▸ ACTIVITY
Starting with the line that contains "## Contents" and stopping after the line that contains "- [A Pokémon", copy the entries below exactly. Include nothing else.
======
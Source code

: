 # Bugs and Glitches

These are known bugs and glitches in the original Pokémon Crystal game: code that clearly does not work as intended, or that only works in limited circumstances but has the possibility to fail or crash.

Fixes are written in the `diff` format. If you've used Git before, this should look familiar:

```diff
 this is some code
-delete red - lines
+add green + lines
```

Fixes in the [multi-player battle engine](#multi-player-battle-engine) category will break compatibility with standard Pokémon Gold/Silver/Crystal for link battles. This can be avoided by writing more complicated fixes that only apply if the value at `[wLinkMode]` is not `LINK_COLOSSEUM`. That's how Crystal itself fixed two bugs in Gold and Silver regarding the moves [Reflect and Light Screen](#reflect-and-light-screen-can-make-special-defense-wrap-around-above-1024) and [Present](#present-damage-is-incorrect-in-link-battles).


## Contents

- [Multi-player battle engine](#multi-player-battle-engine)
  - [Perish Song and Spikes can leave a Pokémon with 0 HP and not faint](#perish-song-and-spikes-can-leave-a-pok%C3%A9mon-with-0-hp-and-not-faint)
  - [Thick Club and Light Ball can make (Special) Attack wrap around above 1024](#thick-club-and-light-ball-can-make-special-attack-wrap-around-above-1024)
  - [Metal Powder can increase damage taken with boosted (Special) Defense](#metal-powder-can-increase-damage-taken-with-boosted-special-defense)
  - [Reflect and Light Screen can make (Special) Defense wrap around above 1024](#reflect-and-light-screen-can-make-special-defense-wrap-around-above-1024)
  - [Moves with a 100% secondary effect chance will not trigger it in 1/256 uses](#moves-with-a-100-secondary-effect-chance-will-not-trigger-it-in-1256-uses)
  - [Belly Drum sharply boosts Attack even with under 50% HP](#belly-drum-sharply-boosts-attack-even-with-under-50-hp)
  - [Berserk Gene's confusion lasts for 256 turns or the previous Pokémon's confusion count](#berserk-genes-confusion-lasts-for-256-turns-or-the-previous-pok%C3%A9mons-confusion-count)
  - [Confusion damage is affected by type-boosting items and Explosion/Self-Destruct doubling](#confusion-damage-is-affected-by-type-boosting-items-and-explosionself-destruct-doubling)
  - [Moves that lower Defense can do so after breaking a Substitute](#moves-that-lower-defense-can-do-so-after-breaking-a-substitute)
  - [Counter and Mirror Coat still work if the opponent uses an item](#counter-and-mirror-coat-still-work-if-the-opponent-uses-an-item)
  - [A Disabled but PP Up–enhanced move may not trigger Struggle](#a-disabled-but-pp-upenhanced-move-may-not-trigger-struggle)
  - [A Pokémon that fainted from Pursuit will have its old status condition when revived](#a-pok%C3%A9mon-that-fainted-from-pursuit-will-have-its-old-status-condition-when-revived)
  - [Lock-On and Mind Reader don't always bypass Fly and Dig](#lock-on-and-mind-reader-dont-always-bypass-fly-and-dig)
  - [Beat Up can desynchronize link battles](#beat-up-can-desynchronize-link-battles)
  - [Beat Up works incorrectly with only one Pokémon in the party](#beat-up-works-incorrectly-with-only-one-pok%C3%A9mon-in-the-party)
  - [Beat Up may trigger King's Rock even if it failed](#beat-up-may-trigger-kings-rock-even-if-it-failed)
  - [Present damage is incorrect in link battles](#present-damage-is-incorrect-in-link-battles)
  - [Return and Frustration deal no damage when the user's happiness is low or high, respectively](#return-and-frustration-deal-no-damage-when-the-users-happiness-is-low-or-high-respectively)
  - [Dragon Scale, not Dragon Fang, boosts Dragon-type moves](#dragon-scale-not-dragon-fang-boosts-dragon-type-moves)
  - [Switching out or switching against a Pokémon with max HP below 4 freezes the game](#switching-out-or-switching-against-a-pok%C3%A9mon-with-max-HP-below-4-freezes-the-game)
======
▸ SOLUTION TO THE EXERCISE
## Contents

- [Multi-player battle engine](#multi-player-battle-engine)
  - [Perish Song and Spikes can leave a Pokémon with 0 HP and not faint](#perish-song-and-spikes-can-leave-a-pok%C3%A9mon-with-0-hp-and-not-faint)
  - [Thick Club and Light Ball can make (Special) Attack wrap around above 1024](#thick-club-and-light-ball-can-make-special-attack-wrap-around-above-1024)
  - [Metal Powder can increase damage taken with boosted (Special) Defense](#metal-powder-can-increase-damage-taken-with-boosted-special-defense)
  - [Reflect and Light Screen can make (Special) Defense wrap around above 1024](#reflect-and-light-screen-can-make-special-defense-wrap-around-above-1024)
  - [Moves with a 100% secondary effect chance will not trigger it in 1/256 uses](#moves-with-a-100-secondary-effect-chance-will-not-trigger-it-in-1256-uses)
  - [Belly Drum sharply boosts Attack even with under 50% HP](#belly-drum-sharply-boosts-attack-even-with-under-50-hp)
  - [Berserk Gene's confusion lasts for 256 turns or the previous Pokémon's confusion count](#berserk-genes-confusion-lasts-for-256-turns-or-the-previous-pok%C3%A9mons-confusion-count)
  - [Confusion damage is affected by type-boosting items and Explosion/Self-Destruct doubling](#confusion-damage-is-affected-by-type-boosting-items-and-explosionself-destruct-doubling)
  - [Moves that lower Defense can do so after breaking a Substitute](#moves-that-lower-defense-can-do-so-after-breaking-a-substitute)
  - [Counter and Mirror Coat still work if the opponent uses an item](#counter-and-mirror-coat-still-work-if-the-opponent-uses-an-item)
  - [A Disabled but PP Up–enhanced move may not trigger Struggle](#a-disabled-but-pp-upenhanced-move-may-not-trigger-struggle)
  - [A Pokémon that fainted from Pursuit will have its old status condition when revived](#a-pok%C3%A9mon-that-fainted-from-pursuit-will-have-its-old-status-condition-when-revived)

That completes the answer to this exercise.